Only about 1% of the network was running the Knots software in 2024 before the decision to remove the OP_Return function was announced.
Magazine: Bitcoin may face hard fork over any attempt to freeze Satoshi’s coins
Crypto World
XRP Price Prediction: Can XRP Price Ever Reach The $100 Dream ? While Pepeto Delivers the True 150x Entry
The xrp price prediction crowd has chased the $100 target for years.
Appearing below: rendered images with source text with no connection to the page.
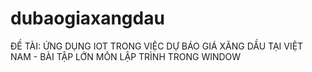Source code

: # dubaogiaxangdau
ĐỀ TÀI: ỨNG DỤNG IOT TRONG VIỆC DỰ BÁO GIÁ XĂNG DẦU TẠI VIỆT NAM - BÀI TẬP LỚN MÔN LẬP TRÌNH TRONG WINDOW
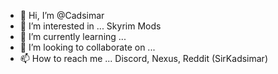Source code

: - 👋 Hi, I’m @Cadsimar
- 👀 I’m interested in ... Skyrim Mods
- 🌱 I’m currently learning ...
- 💞️ I’m looking to collaborate on ...
- 📫 How to reach me ... Discord, Nexus, Reddit (SirKadsimar)

<!---
Cadsimar/Cadsimar is a ✨ special ✨ repository because its `README.md` (this file) appears on your GitHub profile.
You can click the Preview link to take a look at your changes.
--->
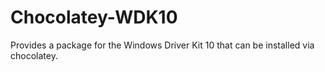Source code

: # Chocolatey-WDK10
Provides a package for the Windows Driver Kit 10 that can be installed via chocolatey.
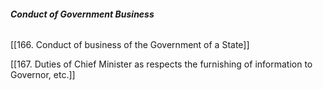 ###### **_Conduct of Government Business_**

[[166. Conduct of business of the Government of a State]]

[[167. Duties of Chief Minister as respects the furnishing of information to Governor, etc.]]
Goldman Sachs just revealed a $153.8 million position spread across four XRP ETFs, making it the largest institutional holder by a factor of six, according to 24/7 Wall St. The CLARITY Act faces its make-or-break Senate markup in late April, and if it passes, Standard Chartered projects $4 to $8 billion in fresh ETF inflows that could push XRP toward $3.50 to $6, according to Yahoo Finance.
Yet XRP sits at $1.30, and reaching $100 still demands a $5.7 trillion market cap, larger than the entire crypto market combined. While XRP holders wait for a target that math alone cannot justify, one presale built by the team behind a $7 billion token is offering 150x at a price most investors have never seen this low. This piece breaks down the xrp price prediction reality and where the return math actually lives.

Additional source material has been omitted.